Figura 5. Ensayos de linealidad. Las células fueron transfectadas con cantidades crecientes de luciérnaga y plásmidos de luciferasa de Renilla bajo el control del fuerte promotor de hCMV-IE1 y se ensayaron con el protocolo anterior. (Cantidad total de ADN transfectado se mantuvo constante mediante el uso de un plásmido equilibrador neutro). Ensayo de linealidad A. luciérnaga. Tenga en cuenta que la actividad de luciérnaga sigue siendo lineal a través de una amplia gama de valores. Linealidad de ensayo B. de Renilla. Tenga en cuenta el aplanamiento de la curva por encima de 15 ng / pocillo.

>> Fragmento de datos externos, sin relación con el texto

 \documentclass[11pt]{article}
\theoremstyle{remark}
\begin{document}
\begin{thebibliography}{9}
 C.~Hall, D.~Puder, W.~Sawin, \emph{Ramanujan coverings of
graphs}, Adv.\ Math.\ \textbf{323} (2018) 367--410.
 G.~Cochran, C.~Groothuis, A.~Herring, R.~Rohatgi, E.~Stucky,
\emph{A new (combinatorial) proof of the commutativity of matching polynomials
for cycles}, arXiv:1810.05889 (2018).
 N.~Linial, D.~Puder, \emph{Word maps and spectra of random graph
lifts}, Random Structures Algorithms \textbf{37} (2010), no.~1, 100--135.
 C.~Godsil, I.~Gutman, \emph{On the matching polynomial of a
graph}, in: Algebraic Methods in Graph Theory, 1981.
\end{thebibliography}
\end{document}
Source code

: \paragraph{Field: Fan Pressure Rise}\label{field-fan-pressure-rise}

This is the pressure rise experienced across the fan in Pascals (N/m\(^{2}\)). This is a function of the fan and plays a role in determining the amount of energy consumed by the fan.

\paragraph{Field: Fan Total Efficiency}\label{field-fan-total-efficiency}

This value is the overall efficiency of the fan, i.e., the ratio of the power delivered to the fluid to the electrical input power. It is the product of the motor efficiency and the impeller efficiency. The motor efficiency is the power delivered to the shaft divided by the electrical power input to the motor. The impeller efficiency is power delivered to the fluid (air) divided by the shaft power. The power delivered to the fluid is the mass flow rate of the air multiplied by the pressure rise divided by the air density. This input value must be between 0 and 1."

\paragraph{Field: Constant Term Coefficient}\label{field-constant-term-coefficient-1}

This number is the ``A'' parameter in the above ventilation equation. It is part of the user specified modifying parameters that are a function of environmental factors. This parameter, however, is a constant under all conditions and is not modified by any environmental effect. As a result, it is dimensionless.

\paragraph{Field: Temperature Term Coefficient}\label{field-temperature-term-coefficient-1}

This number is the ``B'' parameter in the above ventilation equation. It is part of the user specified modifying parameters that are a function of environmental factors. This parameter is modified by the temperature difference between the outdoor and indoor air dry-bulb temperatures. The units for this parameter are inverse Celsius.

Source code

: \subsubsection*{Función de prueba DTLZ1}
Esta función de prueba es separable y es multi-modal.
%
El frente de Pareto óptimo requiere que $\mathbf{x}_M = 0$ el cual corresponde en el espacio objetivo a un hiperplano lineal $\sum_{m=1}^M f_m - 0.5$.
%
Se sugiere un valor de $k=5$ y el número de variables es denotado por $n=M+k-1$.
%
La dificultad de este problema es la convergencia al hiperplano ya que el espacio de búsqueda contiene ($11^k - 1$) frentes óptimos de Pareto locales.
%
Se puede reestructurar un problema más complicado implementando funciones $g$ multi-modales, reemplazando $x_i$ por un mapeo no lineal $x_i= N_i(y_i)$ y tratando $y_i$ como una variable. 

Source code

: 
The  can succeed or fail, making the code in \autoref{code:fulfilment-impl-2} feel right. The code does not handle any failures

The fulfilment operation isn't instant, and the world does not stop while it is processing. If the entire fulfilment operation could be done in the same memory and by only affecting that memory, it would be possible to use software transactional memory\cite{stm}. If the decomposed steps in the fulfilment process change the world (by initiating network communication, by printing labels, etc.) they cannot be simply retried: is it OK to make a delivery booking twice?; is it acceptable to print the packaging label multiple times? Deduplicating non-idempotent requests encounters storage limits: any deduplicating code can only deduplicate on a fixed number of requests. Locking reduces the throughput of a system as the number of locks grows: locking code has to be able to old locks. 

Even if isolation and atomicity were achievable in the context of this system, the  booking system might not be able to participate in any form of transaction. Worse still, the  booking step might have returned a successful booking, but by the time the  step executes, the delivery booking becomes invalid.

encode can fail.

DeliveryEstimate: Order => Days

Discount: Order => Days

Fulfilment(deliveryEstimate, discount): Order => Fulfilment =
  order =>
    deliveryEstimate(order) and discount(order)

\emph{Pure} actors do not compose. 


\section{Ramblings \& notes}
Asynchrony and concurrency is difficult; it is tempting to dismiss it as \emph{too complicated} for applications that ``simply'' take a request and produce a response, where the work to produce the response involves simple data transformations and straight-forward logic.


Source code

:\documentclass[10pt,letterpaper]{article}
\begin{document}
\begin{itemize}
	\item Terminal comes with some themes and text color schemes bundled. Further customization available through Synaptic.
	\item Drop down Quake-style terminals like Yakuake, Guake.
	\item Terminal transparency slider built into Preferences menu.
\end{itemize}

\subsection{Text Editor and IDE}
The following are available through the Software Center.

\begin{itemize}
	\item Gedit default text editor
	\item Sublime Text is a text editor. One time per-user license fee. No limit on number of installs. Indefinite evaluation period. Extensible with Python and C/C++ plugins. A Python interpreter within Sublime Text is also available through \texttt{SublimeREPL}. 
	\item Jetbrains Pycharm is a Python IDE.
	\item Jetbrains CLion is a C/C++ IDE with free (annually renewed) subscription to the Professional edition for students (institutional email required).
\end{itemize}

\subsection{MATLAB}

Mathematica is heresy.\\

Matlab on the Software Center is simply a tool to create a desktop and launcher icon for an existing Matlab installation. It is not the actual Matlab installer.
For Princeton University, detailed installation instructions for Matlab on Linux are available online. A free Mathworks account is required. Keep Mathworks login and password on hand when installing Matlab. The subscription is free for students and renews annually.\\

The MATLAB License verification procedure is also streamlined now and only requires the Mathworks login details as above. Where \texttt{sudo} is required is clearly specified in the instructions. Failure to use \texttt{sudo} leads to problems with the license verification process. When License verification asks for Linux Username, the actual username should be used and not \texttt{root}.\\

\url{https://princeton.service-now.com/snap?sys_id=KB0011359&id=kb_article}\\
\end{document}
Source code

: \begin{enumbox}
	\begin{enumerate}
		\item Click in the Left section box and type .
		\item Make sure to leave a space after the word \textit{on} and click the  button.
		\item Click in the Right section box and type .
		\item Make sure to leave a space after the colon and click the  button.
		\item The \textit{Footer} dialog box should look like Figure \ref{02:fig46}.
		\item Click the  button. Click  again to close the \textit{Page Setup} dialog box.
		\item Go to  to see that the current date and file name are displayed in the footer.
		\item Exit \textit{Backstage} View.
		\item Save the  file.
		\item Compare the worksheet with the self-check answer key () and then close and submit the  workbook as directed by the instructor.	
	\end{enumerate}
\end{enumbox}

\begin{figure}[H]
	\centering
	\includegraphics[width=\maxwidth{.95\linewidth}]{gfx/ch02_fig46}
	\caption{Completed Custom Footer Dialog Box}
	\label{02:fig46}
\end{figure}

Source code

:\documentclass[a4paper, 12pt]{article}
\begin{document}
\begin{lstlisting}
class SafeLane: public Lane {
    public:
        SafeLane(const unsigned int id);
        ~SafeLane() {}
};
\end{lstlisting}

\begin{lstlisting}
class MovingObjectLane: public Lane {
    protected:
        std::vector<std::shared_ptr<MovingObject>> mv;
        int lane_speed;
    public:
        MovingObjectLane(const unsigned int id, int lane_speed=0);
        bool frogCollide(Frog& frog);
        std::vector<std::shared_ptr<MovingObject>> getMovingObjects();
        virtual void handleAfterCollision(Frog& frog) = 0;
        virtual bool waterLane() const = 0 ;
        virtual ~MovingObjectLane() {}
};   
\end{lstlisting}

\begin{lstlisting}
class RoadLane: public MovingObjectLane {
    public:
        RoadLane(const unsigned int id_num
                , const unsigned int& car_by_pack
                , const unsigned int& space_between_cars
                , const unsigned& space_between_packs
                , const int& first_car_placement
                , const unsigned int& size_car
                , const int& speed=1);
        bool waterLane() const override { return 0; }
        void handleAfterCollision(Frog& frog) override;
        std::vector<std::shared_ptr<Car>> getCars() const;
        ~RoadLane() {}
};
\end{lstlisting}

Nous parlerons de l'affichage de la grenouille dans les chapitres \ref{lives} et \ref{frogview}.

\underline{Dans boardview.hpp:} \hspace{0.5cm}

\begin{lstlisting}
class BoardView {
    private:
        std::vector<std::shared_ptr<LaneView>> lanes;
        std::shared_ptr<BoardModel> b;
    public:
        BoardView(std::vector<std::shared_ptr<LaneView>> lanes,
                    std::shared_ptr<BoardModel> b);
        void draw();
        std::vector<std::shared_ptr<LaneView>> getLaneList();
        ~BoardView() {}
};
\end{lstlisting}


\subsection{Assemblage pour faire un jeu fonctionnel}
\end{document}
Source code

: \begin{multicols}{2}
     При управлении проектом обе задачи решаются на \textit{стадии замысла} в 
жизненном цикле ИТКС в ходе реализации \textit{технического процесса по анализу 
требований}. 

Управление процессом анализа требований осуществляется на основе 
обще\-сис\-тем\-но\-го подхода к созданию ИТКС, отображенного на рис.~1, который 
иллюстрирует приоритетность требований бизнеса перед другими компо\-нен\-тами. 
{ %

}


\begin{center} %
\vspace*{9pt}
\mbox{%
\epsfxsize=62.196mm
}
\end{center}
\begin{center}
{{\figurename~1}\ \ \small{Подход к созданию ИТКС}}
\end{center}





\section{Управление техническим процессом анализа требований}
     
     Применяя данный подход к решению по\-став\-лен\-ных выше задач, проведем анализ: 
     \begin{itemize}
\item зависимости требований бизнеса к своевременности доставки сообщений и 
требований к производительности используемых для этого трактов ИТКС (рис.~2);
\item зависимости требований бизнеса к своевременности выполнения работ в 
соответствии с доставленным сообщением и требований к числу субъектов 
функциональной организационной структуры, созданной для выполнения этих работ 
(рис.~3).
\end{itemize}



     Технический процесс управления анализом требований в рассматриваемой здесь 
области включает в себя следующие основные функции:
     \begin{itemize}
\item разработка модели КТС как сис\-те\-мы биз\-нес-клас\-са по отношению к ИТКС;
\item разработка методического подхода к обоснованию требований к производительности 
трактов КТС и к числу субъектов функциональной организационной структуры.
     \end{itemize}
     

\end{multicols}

.. Figura 6 Evolución temporal de la señal de la decadencia para el ensayo de luciferasa de luciérnaga se añadieron reactivos de luciferasa a una sola placa transfectadas con CMV-luciferase construir en el tiempo 0; mediciones en serie fueron hechas sin la adición de otros reactivos.
| Componente | Volumen | Concentración final |
| BAC 2002-D6 a 5 ng / l | 4 l | - |
| 5X Phusion GC Buffer | 20 l | 1X |
| DMSO | 6 l | 6% |
| dNTP (10 mm) | 2 l | 200 M |
| Cebador (100 mM) | 1 l | 10 M |
| Reverse Primer (100 M) | 1 l | 10 M |
| ddH2O | 65 l | - |
| Phusion ADN polimerasa | 1 l | - |
| Total: 100 l |
Tabla 1. PCR puesta a punto para amplificar el promotor de alfa-sinucleína.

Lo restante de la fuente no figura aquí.